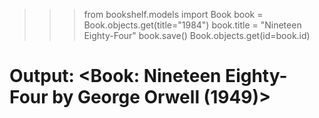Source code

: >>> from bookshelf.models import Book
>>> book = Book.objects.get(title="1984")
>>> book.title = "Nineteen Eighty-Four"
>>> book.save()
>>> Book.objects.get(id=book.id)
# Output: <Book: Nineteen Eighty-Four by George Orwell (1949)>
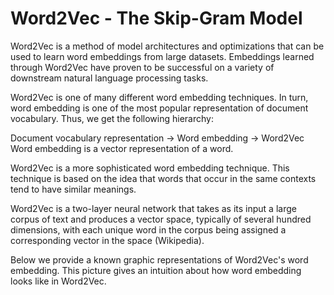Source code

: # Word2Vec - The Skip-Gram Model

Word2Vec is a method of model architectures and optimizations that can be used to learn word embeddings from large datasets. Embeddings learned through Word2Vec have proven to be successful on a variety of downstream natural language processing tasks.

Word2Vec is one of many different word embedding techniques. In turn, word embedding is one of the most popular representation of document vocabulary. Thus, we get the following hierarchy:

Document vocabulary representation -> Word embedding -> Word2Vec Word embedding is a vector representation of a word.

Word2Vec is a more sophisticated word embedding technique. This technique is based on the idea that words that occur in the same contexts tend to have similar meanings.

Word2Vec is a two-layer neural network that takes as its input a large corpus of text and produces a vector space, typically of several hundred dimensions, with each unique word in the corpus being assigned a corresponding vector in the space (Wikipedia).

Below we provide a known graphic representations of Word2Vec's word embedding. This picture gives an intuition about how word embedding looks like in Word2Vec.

--

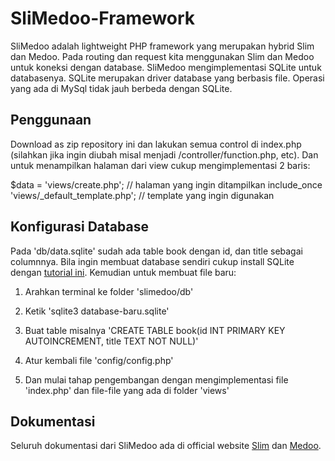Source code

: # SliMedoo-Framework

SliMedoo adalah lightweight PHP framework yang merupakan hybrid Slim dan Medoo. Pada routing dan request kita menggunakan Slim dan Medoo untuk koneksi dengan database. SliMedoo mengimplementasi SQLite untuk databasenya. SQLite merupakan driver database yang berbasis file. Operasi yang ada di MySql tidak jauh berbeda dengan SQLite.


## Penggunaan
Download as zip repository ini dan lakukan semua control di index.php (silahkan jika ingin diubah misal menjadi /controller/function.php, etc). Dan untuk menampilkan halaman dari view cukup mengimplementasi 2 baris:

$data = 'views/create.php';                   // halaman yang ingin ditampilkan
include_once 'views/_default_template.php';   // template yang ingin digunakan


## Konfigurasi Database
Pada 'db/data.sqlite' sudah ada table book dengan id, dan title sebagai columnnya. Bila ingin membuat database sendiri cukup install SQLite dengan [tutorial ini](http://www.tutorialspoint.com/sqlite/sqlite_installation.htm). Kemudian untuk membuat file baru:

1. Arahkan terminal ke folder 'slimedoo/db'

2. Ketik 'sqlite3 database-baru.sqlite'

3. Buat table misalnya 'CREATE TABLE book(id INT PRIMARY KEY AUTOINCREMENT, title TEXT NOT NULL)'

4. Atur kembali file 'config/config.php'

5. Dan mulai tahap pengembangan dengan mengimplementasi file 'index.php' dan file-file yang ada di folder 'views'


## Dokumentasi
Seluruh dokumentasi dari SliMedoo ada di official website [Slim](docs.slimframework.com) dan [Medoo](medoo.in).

==

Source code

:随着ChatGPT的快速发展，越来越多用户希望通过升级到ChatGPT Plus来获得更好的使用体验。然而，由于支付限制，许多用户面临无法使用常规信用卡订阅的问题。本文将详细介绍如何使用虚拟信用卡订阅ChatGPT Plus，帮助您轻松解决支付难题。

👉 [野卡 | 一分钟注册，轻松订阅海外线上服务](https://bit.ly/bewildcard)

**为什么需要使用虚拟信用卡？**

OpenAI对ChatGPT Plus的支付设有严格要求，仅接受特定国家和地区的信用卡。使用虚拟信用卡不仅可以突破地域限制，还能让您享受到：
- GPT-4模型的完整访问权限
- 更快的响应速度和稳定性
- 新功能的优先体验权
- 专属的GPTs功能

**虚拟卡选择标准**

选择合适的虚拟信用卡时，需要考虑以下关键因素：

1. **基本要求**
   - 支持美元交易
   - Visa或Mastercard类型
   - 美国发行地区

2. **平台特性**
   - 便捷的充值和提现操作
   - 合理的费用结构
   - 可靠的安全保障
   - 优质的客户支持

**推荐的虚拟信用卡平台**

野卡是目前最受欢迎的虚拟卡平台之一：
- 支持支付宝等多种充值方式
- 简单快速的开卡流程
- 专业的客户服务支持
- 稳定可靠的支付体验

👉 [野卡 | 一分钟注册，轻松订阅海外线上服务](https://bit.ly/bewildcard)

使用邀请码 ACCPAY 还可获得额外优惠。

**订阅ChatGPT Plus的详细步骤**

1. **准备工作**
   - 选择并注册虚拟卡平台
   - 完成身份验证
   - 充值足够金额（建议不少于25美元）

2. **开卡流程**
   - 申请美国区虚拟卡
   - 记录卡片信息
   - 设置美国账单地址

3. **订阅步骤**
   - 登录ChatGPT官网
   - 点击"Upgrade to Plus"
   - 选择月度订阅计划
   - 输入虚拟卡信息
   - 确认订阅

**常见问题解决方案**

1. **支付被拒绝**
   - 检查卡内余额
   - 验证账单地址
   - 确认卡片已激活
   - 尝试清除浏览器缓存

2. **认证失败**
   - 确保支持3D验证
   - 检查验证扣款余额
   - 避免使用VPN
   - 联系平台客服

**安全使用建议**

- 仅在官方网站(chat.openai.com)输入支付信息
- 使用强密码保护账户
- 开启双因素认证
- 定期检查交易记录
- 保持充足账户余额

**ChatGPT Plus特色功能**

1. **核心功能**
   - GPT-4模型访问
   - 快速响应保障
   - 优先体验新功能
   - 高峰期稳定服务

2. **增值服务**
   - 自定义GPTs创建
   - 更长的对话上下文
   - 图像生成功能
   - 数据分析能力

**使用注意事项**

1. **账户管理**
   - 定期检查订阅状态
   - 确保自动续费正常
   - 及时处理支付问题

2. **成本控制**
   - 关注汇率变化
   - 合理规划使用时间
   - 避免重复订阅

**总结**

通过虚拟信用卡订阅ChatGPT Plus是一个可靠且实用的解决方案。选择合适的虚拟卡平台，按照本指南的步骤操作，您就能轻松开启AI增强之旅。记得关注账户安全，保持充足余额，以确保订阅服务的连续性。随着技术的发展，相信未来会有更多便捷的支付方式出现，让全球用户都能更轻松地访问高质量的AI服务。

Work instruction
Whenever a line above includes the string "from", copy it.

Solution to this problem
: >>> from bookshelf.models import Book
Word2Vec is a method of model architectures and optimizations that can be used to learn word embeddings from large datasets. Embeddings learned through Word2Vec have proven to be successful on a variety of downstream natural language processing tasks.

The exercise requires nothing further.